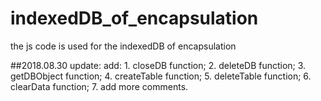 # indexedDB_of_encapsulation
the js code is used for the indexedDB of encapsulation

##2018.08.30 update:
    add:
      1. closeDB function;
      2. deleteDB function;
      3. getDBObject function;
      4. createTable function;
      5. deleteTable function;
      6. clearData function;
      7. add more comments.
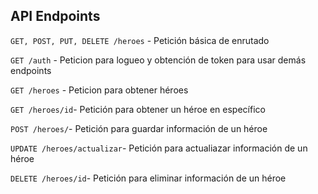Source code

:## API Endpoints
<code>GET, POST, PUT, DELETE /heroes</code> - Petición básica de enrutado

<code>GET /auth</code> - Peticion para logueo y obtención de token para usar demás endpoints

<code>GET /heroes</code> - Peticion para obtener héroes

<code>GET /heroes/id</code>- Petición para obtener un héroe en específico

<code>POST /heroes/</code>- Petición para guardar información de un héroe

<code>UPDATE /heroes/actualizar</code>- Petición para actualiazar información de un héroe

<code>DELETE /heroes/id</code>- Petición para eliminar información de un héroe
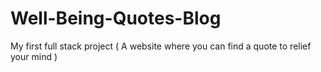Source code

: # Well-Being-Quotes-Blog
My first full stack project ( A website where you can find a quote to relief your mind )
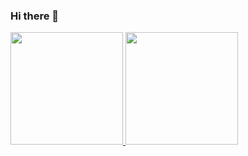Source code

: ### Hi there 👋

<!--
**rawwar/rawwar** is a ✨ _special_ ✨ repository because its `README.md` (this file) appears on your GitHub profile.

Here are some ideas to get you started:

- 🔭 I’m currently working on ...
- 🌱 I’m currently learning ...
- 👯 I’m looking to collaborate on ...
- 🤔 I’m looking for help with ...
- 💬 Ask me about ...
- 📫 How to reach me: ...
- 😄 Pronouns: ...
- ⚡ Fun fact: ...
-->

<a href="https://github.com/rawwar">
  <img height="180em" src="https://github-readme-stats.vercel.app/api?username=rawwar&theme=dark&show_icons=true" />
  <img height="180em" src="https://github-readme-stats-eight-theta.vercel.app/api/top-langs/?username=rawwar&layout=compact&langs_count=8&theme=algolia"/>
</a>

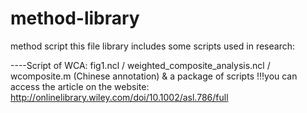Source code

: # method-library
method script
this file library includes some scripts used in research: 

----Script of WCA: fig1.ncl / weighted_composite_analysis.ncl / wcomposite.m (Chinese annotation) & a package of scripts
!!!you can access the article on the website: http://onlinelibrary.wiley.com/doi/10.1002/asl.786/full
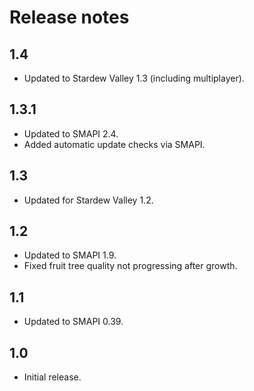 # Release notes
## 1.4
* Updated to Stardew Valley 1.3 (including multiplayer).

## 1.3.1
* Updated to SMAPI 2.4.
* Added automatic update checks via SMAPI.

## 1.3
* Updated for Stardew Valley 1.2.

## 1.2
* Updated to SMAPI 1.9.
* Fixed fruit tree quality not progressing after growth.

## 1.1
* Updated to SMAPI 0.39.

## 1.0
* Initial release.
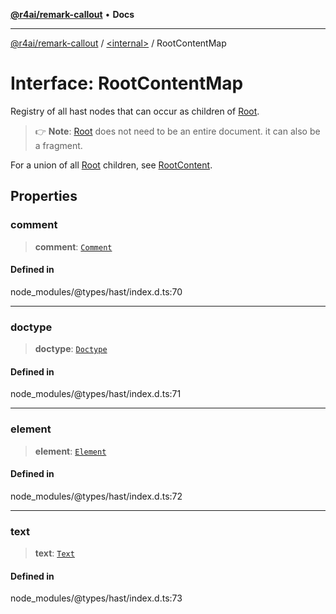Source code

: [**@r4ai/remark-callout**](../../README.md) • **Docs**

***

[@r4ai/remark-callout](../../globals.md) / [\<internal\>](../README.md) / RootContentMap

# Interface: RootContentMap

Registry of all hast nodes that can occur as children of [Root](Root.md).

> 👉 **Note**: [Root](Root.md) does not need to be an entire document.
> it can also be a fragment.

For a union of all [Root](Root.md) children, see [RootContent](../type-aliases/RootContent.md).

## Properties

### comment

> **comment**: [`Comment`](Comment.md)

#### Defined in

node\_modules/@types/hast/index.d.ts:70

***

### doctype

> **doctype**: [`Doctype`](Doctype.md)

#### Defined in

node\_modules/@types/hast/index.d.ts:71

***

### element

> **element**: [`Element`](Element.md)

#### Defined in

node\_modules/@types/hast/index.d.ts:72

***

### text

> **text**: [`Text`](Text.md)

#### Defined in

node\_modules/@types/hast/index.d.ts:73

^^^^^^^^^^^^^^^^

*TASK TO CARRY OUT*
Write the data out again word for word; leave the pictures behind.

*SOLUTION*
 # indexedDB_of_encapsulation
the js code is used for the indexedDB of encapsulation

##2018.08.30 update:
    add:
      1. closeDB function;
      2. deleteDB function;
      3. getDBObject function;
      4. createTable function;
      5. deleteTable function;
      6. clearData function;
      7. add more comments.
Source code

:## API Endpoints
<code>GET, POST, PUT, DELETE /heroes</code> - Petición básica de enrutado

<code>GET /auth</code> - Peticion para logueo y obtención de token para usar demás endpoints

<code>GET /heroes</code> - Peticion para obtener héroes

<code>GET /heroes/id</code>- Petición para obtener un héroe en específico

<code>POST /heroes/</code>- Petición para guardar información de un héroe

<code>UPDATE /heroes/actualizar</code>- Petición para actualiazar información de un héroe

<code>DELETE /heroes/id</code>- Petición para eliminar información de un héroe
Source code

: # Well-Being-Quotes-Blog
My first full stack project ( A website where you can find a quote to relief your mind )
Source code

: ### Hi there 👋

<!--
**rawwar/rawwar** is a ✨ _special_ ✨ repository because its `README.md` (this file) appears on your GitHub profile.

Here are some ideas to get you started:

- 🔭 I’m currently working on ...
- 🌱 I’m currently learning ...
- 👯 I’m looking to collaborate on ...
- 🤔 I’m looking for help with ...
- 💬 Ask me about ...
- 📫 How to reach me: ...
- 😄 Pronouns: ...
- ⚡ Fun fact: ...
-->

<a href="https://github.com/rawwar">
  <img height="180em" src="https://github-readme-stats.vercel.app/api?username=rawwar&theme=dark&show_icons=true" />
  <img height="180em" src="https://github-readme-stats-eight-theta.vercel.app/api/top-langs/?username=rawwar&layout=compact&langs_count=8&theme=algolia"/>
</a>

Source code

: # method-library
method script
this file library includes some scripts used in research: 

----Script of WCA: fig1.ncl / weighted_composite_analysis.ncl / wcomposite.m (Chinese annotation) & a package of scripts
!!!you can access the article on the website: http://onlinelibrary.wiley.com/doi/10.1002/asl.786/full
 # Release notes
## 1.4
* Updated to Stardew Valley 1.3 (including multiplayer).

## 1.3.1
* Updated to SMAPI 2.4.
* Added automatic update checks via SMAPI.

## 1.3
* Updated for Stardew Valley 1.2.

## 1.2
* Updated to SMAPI 1.9.
* Fixed fruit tree quality not progressing after growth.

## 1.1
* Updated to SMAPI 0.39.

## 1.0
* Initial release.
Source code

: [**@r4ai/remark-callout**](../../README.md) • **Docs**

***

[@r4ai/remark-callout](../../globals.md) / [\<internal\>](../README.md) / RootContentMap

# Interface: RootContentMap

Registry of all hast nodes that can occur as children of [Root](Root.md).

> 👉 **Note**: [Root](Root.md) does not need to be an entire document.
> it can also be a fragment.

For a union of all [Root](Root.md) children, see [RootContent](../type-aliases/RootContent.md).

## Properties

### comment

> **comment**: [`Comment`](Comment.md)

#### Defined in

node\_modules/@types/hast/index.d.ts:70

***

### doctype

> **doctype**: [`Doctype`](Doctype.md)

#### Defined in

node\_modules/@types/hast/index.d.ts:71

***

### element

> **element**: [`Element`](Element.md)

#### Defined in

node\_modules/@types/hast/index.d.ts:72

***

### text

> **text**: [`Text`](Text.md)

#### Defined in

node\_modules/@types/hast/index.d.ts:73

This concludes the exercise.